As it turns out…not too sensitive!
Autonomous cars should create significant investment opportunities whether or not they hit the roads within the next 2-3 years. While autonomous taxis could debut as early as 2019, regulation could delay their launch, as could technology-related corner cases.[2] Even if autonomous ridesharing takes three more years than expected to debut, ARK estimates that autonomous taxi platforms, also known as autonomous mobility-as-a-service (MaaS) platforms, should be valued at more than $1 trillion today, as shown below.
A handful of data points to the likelihood of an autonomous taxi launch date in 2019. Tesla [TSLA]claims that every vehicle equipped with Autopilot 2 hardware will become fully autonomous in the next two years through a series of over-the-air software updates.

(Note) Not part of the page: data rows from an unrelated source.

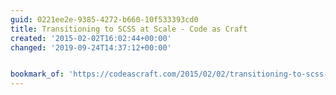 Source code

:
 ```yaml
---
guid: 0221ee2e-9385-4272-b660-10f533393cd0
title: Transitioning to SCSS at Scale - Code as Craft
created: '2015-02-02T16:02:44+00:00'
changed: '2019-09-24T14:37:12+00:00'


bookmark_of: 'https://codeascraft.com/2015/02/02/transitioning-to-scss-at-scale/'
---
```




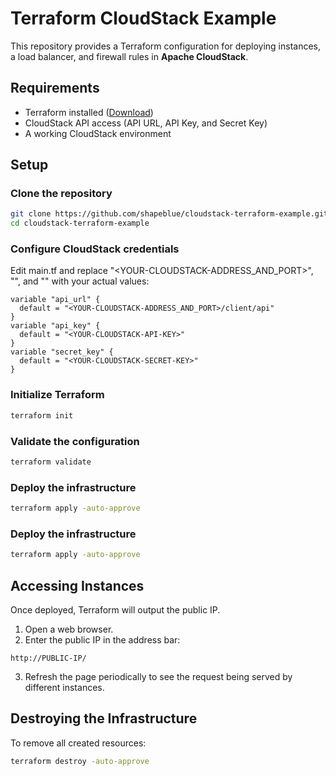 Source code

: # Terraform CloudStack Example

This repository provides a Terraform configuration for deploying instances, a load balancer, and firewall rules in **Apache CloudStack**.

## Requirements
- Terraform installed ([Download](https://developer.hashicorp.com/terraform/downloads))
- CloudStack API access (API URL, API Key, and Secret Key)
- A working CloudStack environment

## Setup
### Clone the repository
```sh
git clone https://github.com/shapeblue/cloudstack-terraform-example.git
cd cloudstack-terraform-example
```

### Configure CloudStack credentials
Edit main.tf and replace "<YOUR-CLOUDSTACK-ADDRESS_AND_PORT>", "<YOUR-CLOUDSTACK-API-KEY>", and "<YOUR-CLOUDSTACK-SECRET-KEY>" with your actual values:
```hcl
variable "api_url" {
  default = "<YOUR-CLOUDSTACK-ADDRESS_AND_PORT>/client/api"
}
variable "api_key" {
  default = "<YOUR-CLOUDSTACK-API-KEY>"
}
variable "secret_key" {
  default = "<YOUR-CLOUDSTACK-SECRET-KEY>"
}
```

### Initialize Terraform
```sh
terraform init
```

### Validate the configuration
```sh
terraform validate
```

### Deploy the infrastructure
```sh
terraform apply -auto-approve
```

### Deploy the infrastructure
```sh
terraform apply -auto-approve
```

## Accessing Instances
Once deployed, Terraform will output the public IP. 	
1. Open a web browser.
2. Enter the public IP in the address bar:

```
http://PUBLIC-IP/
```
3. Refresh the page periodically to see the request being served by different instances.
## Destroying the Infrastructure
To remove all created resources:

```sh
terraform destroy -auto-approve
```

Baidu [BIDU] plans on launching a commercial autonomous car by 2018. GM [GM] plans to test thousands of autonomous cars with Lyft in 2018. nuTonomy, a Boston based startup testing in Singapore, plans to launch autonomous ridesharing services by 2018, and the average improvement rate of Google’s autonomous cars in California suggests a tolerable failure rate for commercial taxi services in 2019.
That said, improvements in technology could be slower than expected if corner cases become more difficult to solve and regulators delay launches. ARK estimates that if autonomous cars were to commercialize in 2022 instead of 2019, and adoption were to take twice as long as our base case estimates, the autonomous MaaS market potential would total roughly $8 trillion in gross sales instead of $10 trillion by the early 2030s, still providing one of the largest commercial opportunities in history. Operators such as Google’s [GOOG] Waymo, Tesla, or GM’s Cruise Automation stand to collect 20% of those sales, or $1.6-2.0 trillion, in the form of platform fees.

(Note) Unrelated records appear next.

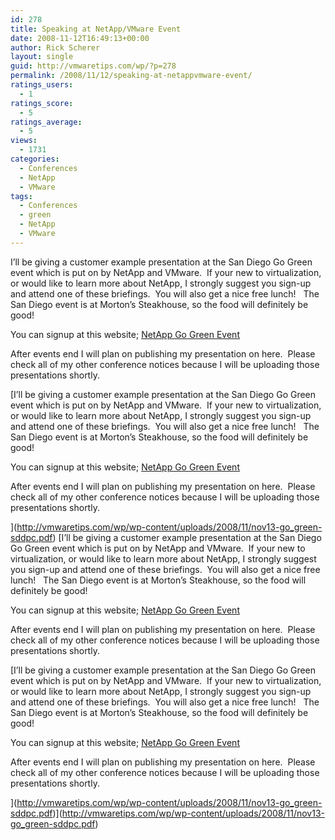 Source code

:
 ```yaml
---
id: 278
title: Speaking at NetApp/VMware Event
date: 2008-11-12T16:49:13+00:00
author: Rick Scherer
layout: single
guid: http://vmwaretips.com/wp/?p=278
permalink: /2008/11/12/speaking-at-netappvmware-event/
ratings_users:
  - 1
ratings_score:
  - 5
ratings_average:
  - 5
views:
  - 1731
categories:
  - Conferences
  - NetApp
  - VMware
tags:
  - Conferences
  - green
  - NetApp
  - VMware
---
```

I&#8217;ll be giving a customer example presentation at the San Diego Go Green event which is put on by NetApp and VMware.  If your new to virtualization, or would like to learn more about NetApp, I strongly suggest you sign-up and attend one of these briefings.  You will also get a nice free lunch!   The San Diego event is at Morton&#8217;s Steakhouse, so the food will definitely be good!

You can signup at this website; <a href="http://communications.netapp.com/p/Network_Appliance/AMERICAS_20081002_Green_Roadshow?%20REF_SOURCE=web" target="_blank">NetApp Go Green Event</a>

<!--more-->

After events end I will plan on publishing my presentation on here.  Please check all of my other conference notices because I will be uploading those presentations shortly.

[I&#8217;ll be giving a customer example presentation at the San Diego Go Green event which is put on by NetApp and VMware.  If your new to virtualization, or would like to learn more about NetApp, I strongly suggest you sign-up and attend one of these briefings.  You will also get a nice free lunch!   The San Diego event is at Morton&#8217;s Steakhouse, so the food will definitely be good!

You can signup at this website; <a href="http://communications.netapp.com/p/Network_Appliance/AMERICAS_20081002_Green_Roadshow?%20REF_SOURCE=web" target="_blank">NetApp Go Green Event</a>

<!--more-->

After events end I will plan on publishing my presentation on here.  Please check all of my other conference notices because I will be uploading those presentations shortly.

](http://vmwaretips.com/wp/wp-content/uploads/2008/11/nov13-go_green-sddpc.pdf) [I&#8217;ll be giving a customer example presentation at the San Diego Go Green event which is put on by NetApp and VMware.  If your new to virtualization, or would like to learn more about NetApp, I strongly suggest you sign-up and attend one of these briefings.  You will also get a nice free lunch!   The San Diego event is at Morton&#8217;s Steakhouse, so the food will definitely be good!

You can signup at this website; <a href="http://communications.netapp.com/p/Network_Appliance/AMERICAS_20081002_Green_Roadshow?%20REF_SOURCE=web" target="_blank">NetApp Go Green Event</a>

<!--more-->

After events end I will plan on publishing my presentation on here.  Please check all of my other conference notices because I will be uploading those presentations shortly.

[I&#8217;ll be giving a customer example presentation at the San Diego Go Green event which is put on by NetApp and VMware.  If your new to virtualization, or would like to learn more about NetApp, I strongly suggest you sign-up and attend one of these briefings.  You will also get a nice free lunch!   The San Diego event is at Morton&#8217;s Steakhouse, so the food will definitely be good!

You can signup at this website; <a href="http://communications.netapp.com/p/Network_Appliance/AMERICAS_20081002_Green_Roadshow?%20REF_SOURCE=web" target="_blank">NetApp Go Green Event</a>

<!--more-->

After events end I will plan on publishing my presentation on here.  Please check all of my other conference notices because I will be uploading those presentations shortly.

](http://vmwaretips.com/wp/wp-content/uploads/2008/11/nov13-go_green-sddpc.pdf)](http://vmwaretips.com/wp/wp-content/uploads/2008/11/nov13-go_green-sddpc.pdf) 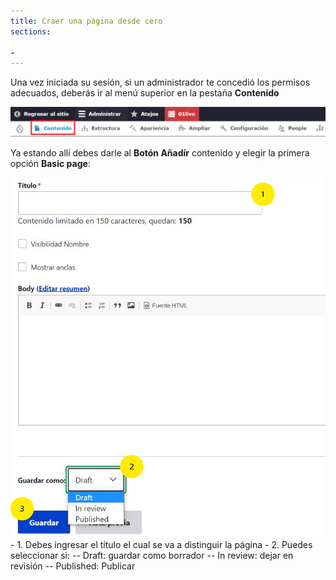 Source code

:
 ```yaml
---
title: Craer una página desde cero
sections:

- 
---
```


Una vez iniciada su sesión, si un administrador te concedió los permisos adecuados, deberás ir al menú superior en la pestaña **Contenido**

<a href="assets/images/pagina/img_1.jpg" data-magnify="gallery" class="mask">
    <img class="img-responsive rounded" src="assets/images/pagina/img_1.jpg" alt="Menú" />
</a>

Ya estando allí debes darle al **Botón Añadír** contenido y elegir la primera opción **Basic page**: 


<div class="row">
<div class="col-md-6 col-sm-6 col-xs-12">

<a href="assets/images/pagina/img_3.jpg" data-magnify="gallery" class="mask">
    <img class="img-responsive rounded" src="assets/images/pagina/img_3.jpg" alt="Botón añadír " />
</a>

</div>
<div class="col-md-6 col-sm-6 col-xs-12">
    - 1. Debes ingresar el título el cual se va a distinguir la página
    - 2. Puedes seleccionar si:
        -- Draft: guardar como borrador
        -- In review: dejar en revisión
        -- Published: Publicar
 </div>
</div>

In conclusion, even with a delay in commercialization, MaaS represents an unprecedented opportunity for technology and auto manufacturers that transition to a ridesharing service model successfully. ARK expects autonomous MaaS, or autonomous taxi platforms, to submit to natural geographic monopolies given the data-intensive collection and testing necessary to launch a taxi service. While Tesla, GM, Baidu, Waymo and nuTonomy seem to have technology and timeline leads, competitors are likely to try and catch up.